大同工業(石川県)は、高生産性を可能とするマグネシウム(Mg)製リムの成形技術を開発した。新技術は、ロールフォーミングとフラッシュバット溶接を組み合わせたもの。開発品では素材に高強度押出合金AZ80A?F(比重1・81)を採用することで、実用強度を確保しつつアルミの約3分の2の軽量化を実現している。同社では、CFRP製リムなどの開発も進めており、独自技術をベースにさらなる軽量化を目指す。

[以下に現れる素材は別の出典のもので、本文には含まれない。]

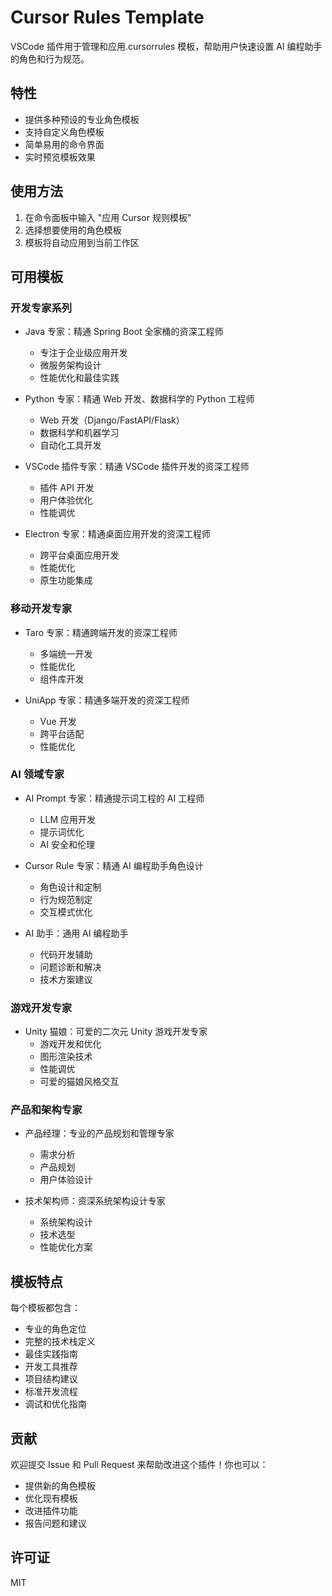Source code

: # Cursor Rules Template

VSCode 插件用于管理和应用.cursorrules 模板，帮助用户快速设置 AI 编程助手的角色和行为规范。

## 特性

- 提供多种预设的专业角色模板
- 支持自定义角色模板
- 简单易用的命令界面
- 实时预览模板效果

## 使用方法

1. 在命令面板中输入 "应用 Cursor 规则模板"
2. 选择想要使用的角色模板
3. 模板将自动应用到当前工作区

## 可用模板

### 开发专家系列

- Java 专家：精通 Spring Boot 全家桶的资深工程师

  - 专注于企业级应用开发
  - 微服务架构设计
  - 性能优化和最佳实践

- Python 专家：精通 Web 开发、数据科学的 Python 工程师

  - Web 开发（Django/FastAPI/Flask）
  - 数据科学和机器学习
  - 自动化工具开发

- VSCode 插件专家：精通 VSCode 插件开发的资深工程师

  - 插件 API 开发
  - 用户体验优化
  - 性能调优

- Electron 专家：精通桌面应用开发的资深工程师
  - 跨平台桌面应用开发
  - 性能优化
  - 原生功能集成

### 移动开发专家

- Taro 专家：精通跨端开发的资深工程师

  - 多端统一开发
  - 性能优化
  - 组件库开发

- UniApp 专家：精通多端开发的资深工程师
  - Vue 开发
  - 跨平台适配
  - 性能优化

### AI 领域专家

- AI Prompt 专家：精通提示词工程的 AI 工程师

  - LLM 应用开发
  - 提示词优化
  - AI 安全和伦理

- Cursor Rule 专家：精通 AI 编程助手角色设计

  - 角色设计和定制
  - 行为规范制定
  - 交互模式优化

- AI 助手：通用 AI 编程助手
  - 代码开发辅助
  - 问题诊断和解决
  - 技术方案建议

### 游戏开发专家

- Unity 猫娘：可爱的二次元 Unity 游戏开发专家
  - 游戏开发和优化
  - 图形渲染技术
  - 性能调优
  - 可爱的猫娘风格交互

### 产品和架构专家

- 产品经理：专业的产品规划和管理专家

  - 需求分析
  - 产品规划
  - 用户体验设计

- 技术架构师：资深系统架构设计专家
  - 系统架构设计
  - 技术选型
  - 性能优化方案

## 模板特点

每个模板都包含：

- 专业的角色定位
- 完整的技术栈定义
- 最佳实践指南
- 开发工具推荐
- 项目结构建议
- 标准开发流程
- 调试和优化指南

## 贡献

欢迎提交 Issue 和 Pull Request 来帮助改进这个插件！你也可以：

- 提供新的角色模板
- 优化现有模板
- 改进插件功能
- 报告问题和建议

## 许可证

MIT
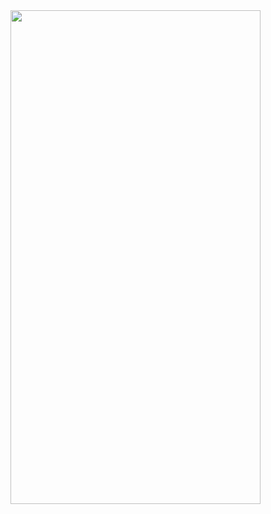 
<img src="https://user-images.githubusercontent.com/50638609/150583125-e4eb7e24-60c3-4761-a199-ff5480d96f14.gif" width="400" height="790">

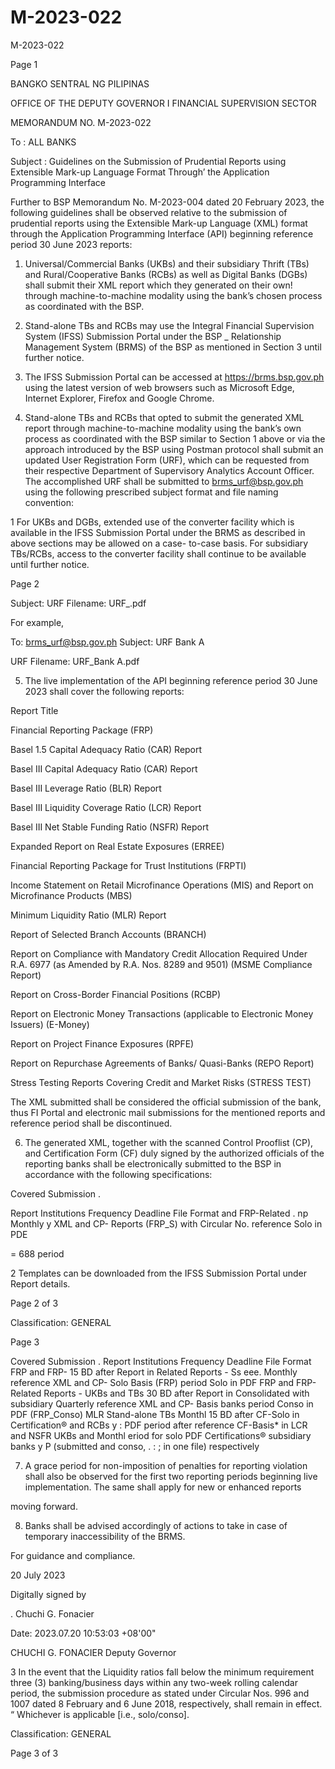 # M-2023-022

M-2023-022

Page 1

BANGKO SENTRAL NG PILIPINAS

OFFICE OF THE DEPUTY GOVERNOR I FINANCIAL SUPERVISION SECTOR

MEMORANDUM NO. M-2023-022

To : ALL BANKS

Subject : Guidelines on the Submission of Prudential Reports using Extensible Mark-up Language Format Through’ the Application Programming Interface

Further to BSP Memorandum No. M-2023-004 dated 20 February 2023, the following guidelines shall be observed relative to the submission of prudential reports using the Extensible Mark-up Language (XML) format through the Application Programming Interface (API) beginning reference period 30 June 2023 reports:

1. Universal/Commercial Banks (UKBs) and their subsidiary Thrift (TBs) and Rural/Cooperative Banks (RCBs) as well as Digital Banks (DGBs) shall submit their XML report which they generated on their own! through machine-to-machine modality using the bank’s chosen process as coordinated with the BSP.

2. Stand-alone TBs and RCBs may use the Integral Financial Supervision System (IFSS) Submission Portal under the BSP _ Relationship Management System (BRMS) of the BSP as mentioned in Section 3 until further notice.

3. The IFSS Submission Portal can be accessed at https://brms.bsp.gov.ph using the latest version of web browsers such as Microsoft Edge, Internet Explorer, Firefox and Google Chrome.

4. Stand-alone TBs and RCBs that opted to submit the generated XML report through machine-to-machine modality using the bank’s own process as coordinated with the BSP similar to Section 1 above or via the approach introduced by the BSP using Postman protocol shall submit an updated User Registration Form (URF), which can be requested from their respective Department of Supervisory Analytics Account Officer. The accomplished URF shall be submitted to brms_urf@bsp.gov.ph using the following prescribed subject format and file naming convention:

1 For UKBs and DGBs, extended use of the converter facility which is available in the IFSS Submission Portal under the BRMS as described in above sections may be allowed on a case- to-case basis. For subsidiary TBs/RCBs, access to the converter facility shall continue to be available until further notice.

Page 2

Subject: URF<space><Bank Name> Filename: URF_<Bank Name>.pdf

For example,

To: brms_urf@bsp.gov.ph Subject: URF Bank A

URF Filename: URF_Bank A.pdf

5. The live implementation of the API beginning reference period 30 June 2023 shall cover the following reports:

Report Title

Financial Reporting Package (FRP)

Basel 1.5 Capital Adequacy Ratio (CAR) Report

Basel III Capital Adequacy Ratio (CAR) Report

Basel III Leverage Ratio (BLR) Report

Basel III Liquidity Coverage Ratio (LCR) Report

Basel III Net Stable Funding Ratio (NSFR) Report

Expanded Report on Real Estate Exposures (ERREE)

Financial Reporting Package for Trust Institutions (FRPTI)

Income Statement on Retail Microfinance Operations (MIS) and Report on Microfinance Products (MBS)

Minimum Liquidity Ratio (MLR) Report

Report of Selected Branch Accounts (BRANCH)

Report on Compliance with Mandatory Credit Allocation Required Under R.A. 6977 (as Amended by R.A. Nos. 8289 and 9501) (MSME Compliance Report)

Report on Cross-Border Financial Positions (RCBP)

Report on Electronic Money Transactions (applicable to Electronic Money Issuers) (E-Money)

Report on Project Finance Exposures (RPFE)

Report on Repurchase Agreements of Banks/ Quasi-Banks (REPO Report)

Stress Testing Reports Covering Credit and Market Risks (STRESS TEST)

The XML submitted shall be considered the official submission of the bank, thus FI Portal and electronic mail submissions for the mentioned reports and reference period shall be discontinued.

6. The generated XML, together with the scanned Control Prooflist (CP), and Certification Form (CF) duly signed by the authorized officials of the reporting banks shall be electronically submitted to the BSP in accordance with the following specifications:

Covered Submission .

Report Institutions Frequency Deadline File Format and FRP-Related . np Monthly y XML and CP- Reports (FRP_S) with Circular No. reference Solo in PDE

= 688 period

2 Templates can be downloaded from the IFSS Submission Portal under Report details.

Page 2 of 3

Classification: GENERAL

Page 3

Covered Submission . Report Institutions Frequency Deadline File Format FRP and FRP- 15 BD after Report in Related Reports - Ss eee. Monthly reference XML and CP- Solo Basis (FRP) period Solo in PDF FRP and FRP- Related Reports - UKBs and TBs 30 BD after Report in Consolidated with subsidiary Quarterly reference XML and CP- Basis banks period Conso in PDF (FRP_Conso) MLR Stand-alone TBs Monthl 15 BD after CF-Solo in Certification® and RCBs y : PDF period after reference CF-Basis* in LCR and NSFR UKBs and Monthl eriod for solo PDF Certifications® subsidiary banks y P (submitted and conso, . : ; in one file) respectively

7. A grace period for non-imposition of penalties for reporting violation shall also be observed for the first two reporting periods beginning live implementation. The same shall apply for new or enhanced reports

moving forward.

8. Banks shall be advised accordingly of actions to take in case of temporary inaccessibility of the BRMS.

For guidance and compliance.

20 July 2023

Digitally signed by

. Chuchi G. Fonacier

Date: 2023.07.20 10:53:03 +08'00"

CHUCHI G. FONACIER Deputy Governor

3 In the event that the Liquidity ratios fall below the minimum requirement three (3) banking/business days within any two-week rolling calendar period, the submission procedure as stated under Circular Nos. 996 and 1007 dated 8 February and 6 June 2018, respectively, shall remain in effect. “ Whichever is applicable [i.e., solo/conso].

Classification: GENERAL

Page 3 of 3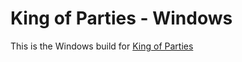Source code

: # King of Parties - Windows

This is the Windows build for [King of Parties](https://lucascoelho.dev/kop)
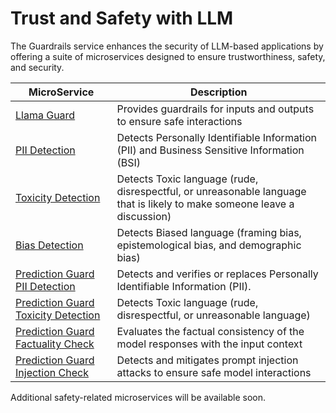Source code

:# Trust and Safety with LLM

The Guardrails service enhances the security of LLM-based applications by offering a suite of microservices designed to ensure trustworthiness, safety, and security.

| MicroService                                         | Description                                                                                                              |
| ---------------------------------------------------- | ------------------------------------------------------------------------------------------------------------------------ |
| [Llama Guard](./llama_guard/langchain/README.md)     | Provides guardrails for inputs and outputs to ensure safe interactions                                                   |
| [PII Detection](./pii_detection/README.md)           | Detects Personally Identifiable Information (PII) and Business Sensitive Information (BSI)                               |
| [Toxicity Detection](./toxicity_detection/README.md) | Detects Toxic language (rude, disrespectful, or unreasonable language that is likely to make someone leave a discussion) |
| [Bias Detection](./bias_detection/README.md)         | Detects Biased language (framing bias, epistemological bias, and demographic bias)                                       |
| [Prediction Guard PII Detection](./pii_detection/predictionguard/README.md) | Detects and verifies or replaces Personally Identifiable Information (PII).                       |
| [Prediction Guard Toxicity Detection](./toxicity_detection/predictionguard/README.md) | Detects Toxic language (rude, disrespectful, or unreasonable language)                  |
| [Prediction Guard Factuality Check](./factuality/predictionguard/README.md) | Evaluates the factual consistency of the model responses with the input context                   |
| [Prediction Guard Injection Check](./prompt_injection/predictionguard/README.md) | Detects and mitigates prompt injection attacks to ensure safe model interactions             |



Additional safety-related microservices will be available soon.
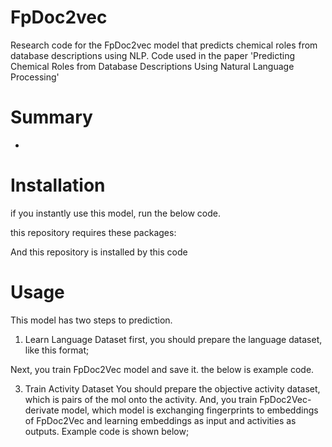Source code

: # FpDoc2vec
Research code for the FpDoc2vec model that predicts chemical roles from database descriptions using NLP. Code used in the paper 'Predicting Chemical Roles from Database Descriptions Using Natural Language Processing'

# Summary
- 

# Installation
if you instantly use this model, run the below code.

this repository requires these packages:
<package list>

And this repository is installed by this code
<install code>

# Usage
This model has two steps to prediction.

1. Learn Language Dataset
first, you should prepare the language dataset, like this format;
<todo Table write>

Next, you train FpDoc2Vec model and save it. the below is example code.
<todo write code>

3. Train Activity Dataset
You should prepare the objective activity dataset, which is pairs of the mol onto the activity.
And, you train FpDoc2Vec-derivate model, which model is exchanging fingerprints to embeddings of FpDoc2Vec and learning embeddings as input and activities as outputs.
Example code is shown below;
<todo write code>
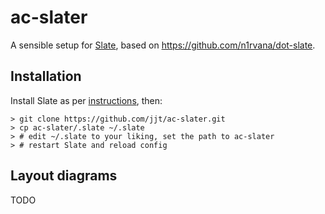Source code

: # ac-slater
A sensible setup for [Slate](https://github.com/mattr-/slate), based on https://github.com/n1rvana/dot-slate.

## Installation

Install Slate as per [instructions](https://github.com/mattr-/slate#installing-slate), then:

    > git clone https://github.com/jjt/ac-slater.git
    > cp ac-slater/.slate ~/.slate
    > # edit ~/.slate to your liking, set the path to ac-slater
    > # restart Slate and reload config

## Layout diagrams

TODO
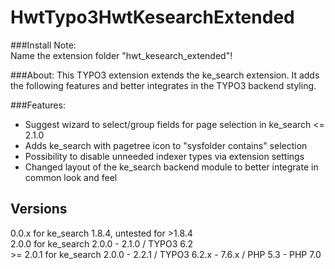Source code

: # HwtTypo3HwtKesearchExtended
###Install Note:  
Name the extension folder "hwt_kesearch_extended"!

###About: 
This TYPO3 extension extends the ke_search extension. It adds the following features and better integrates in the TYPO3 backend styling.   

###Features:   
- Suggest wizard to select/group fields for page selection in ke_search <= 2.1.0
- Adds ke_search with pagetree icon to "sysfolder contains" selection
- Possibility to disable unneeded indexer types via extension settings
- Changed layout of the ke_search backend module to better integrate in common look and feel   

## Versions
0.0.x for ke_search 1.8.4, untested for >1.8.4  
2.0.0 for ke_search 2.0.0 - 2.1.0 / TYPO3 6.2   
&gt;= 2.0.1 for ke_search 2.0.0 - 2.2.1 / TYPO3 6.2.x - 7.6.x / PHP 5.3 - PHP 7.0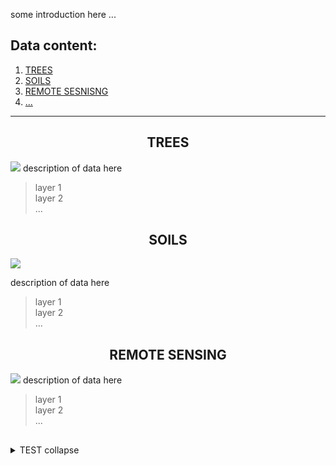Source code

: 
some introduction here ...  



## Data content:  
 1. [TREES](#trees)
 2. [SOILS](#soils)
 3. [REMOTE SESNISNG](#remotesensing)
 4. [...](#...)

*******




<div align="center" id='trees'/>  

## TREES
</div>

<div align="left">

![](https://github.com/VUKOZ-OEL/bluecat-data-pool/tree/main/docs/mapa.png)
description of data here

> layer 1  
> layer 2  
> ...  
</div>

<div align="center" id='soils'/>  

## SOILS
</div>

<div align="left">

![](asi/nejaky/obrazek/nebo/co.png)

description of data here

> layer 1  
> layer 2  
> ...   
</div>

<div align="center" id='remotesensing'/>  

## REMOTE SENSING
</div>

<div align="left">

![](https://github.com/VUKOZ-OEL/bluecat-data-pool/tree/main/docs/chm.png)
description of data here

> layer 1  
> layer 2  
> ...   
</div>

##
<details><summary>TEST collapse</summary><p>

  ![](https://github.com/VUKOZ-OEL/bluecat-data-pool/tree/main/docs/chm.png)
  description of data here
  > layer 1  
  > layer 2  
  > ...

</p></details>





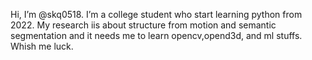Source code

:  Hi, I’m @skq0518. I’m a college student who start learning python from 2022. 
 My research iis about structure from motion and semantic segmentation and it needs me to learn opencv,opend3d, and ml stuffs.
 Whish me luck.
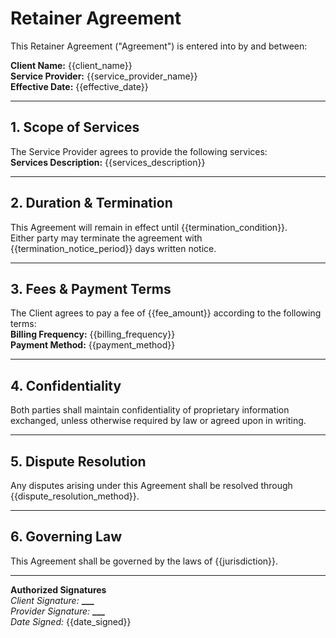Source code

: # Retainer Agreement

This Retainer Agreement ("Agreement") is entered into by and between:

**Client Name:** {{client_name}}  
**Service Provider:** {{service_provider_name}}  
**Effective Date:** {{effective_date}}

---

## 1. Scope of Services

The Service Provider agrees to provide the following services:  
**Services Description:** {{services_description}}

---

## 2. Duration & Termination

This Agreement will remain in effect until {{termination_condition}}.  
Either party may terminate the agreement with {{termination_notice_period}} days written notice.

---

## 3. Fees & Payment Terms

The Client agrees to pay a fee of {{fee_amount}} according to the following terms:  
**Billing Frequency:** {{billing_frequency}}  
**Payment Method:** {{payment_method}}

---

## 4. Confidentiality

Both parties shall maintain confidentiality of proprietary information exchanged, unless otherwise required by law or agreed upon in writing.

---

## 5. Dispute Resolution

Any disputes arising under this Agreement shall be resolved through {{dispute_resolution_method}}.

---

## 6. Governing Law

This Agreement shall be governed by the laws of {{jurisdiction}}.

---

**Authorized Signatures**  
_Client Signature:_ **********\_\_\_**********  
_Provider Signature:_ **********\_\_\_**********  
_Date Signed:_ {{date_signed}}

 Mgは実用金属材料の中で最も軽量で振動吸収性、放熱性に優れた金属材料。すでに自動車やノートPCなど幅広い分野で使用されているが鋳造品がメーン。近年では耐熱性や難燃性、強度といった素材の特性向上が進展する一方、押出材や板材といった展伸材に関する技術開発も着実に進んでいる。
 同社は自動車や二輪車、産業機械用のチェーンやリム・ホイールなどを主に事業を展開中。現在推進中の中期計画では、14年度に連結売上高500億円、営業利益率8%の達成を目標と掲げ、二輪・四輪用製品の海外生産拡大などを積極化している。
 新生産技術は、高まる軽量化ニーズへの対応を目的としたもの。押出材ベースに独自ノウハウに基づく3点ロール曲げで成形し、フラッシュにより加熱・加圧するフラッシュバット溶接で接合する。高生産性で薄肉かつ中空・複雑断面に適したロールフォーミングと、継手効率がよく幅広い接合物でも短時間で接合可能な同溶接技術との組み合わせにより、優れた生産性を実現しているのが特徴。実用化に向けては耐食性の向上といった課題があり、同社では表面処理技術の開発などに取り組んでいく計画。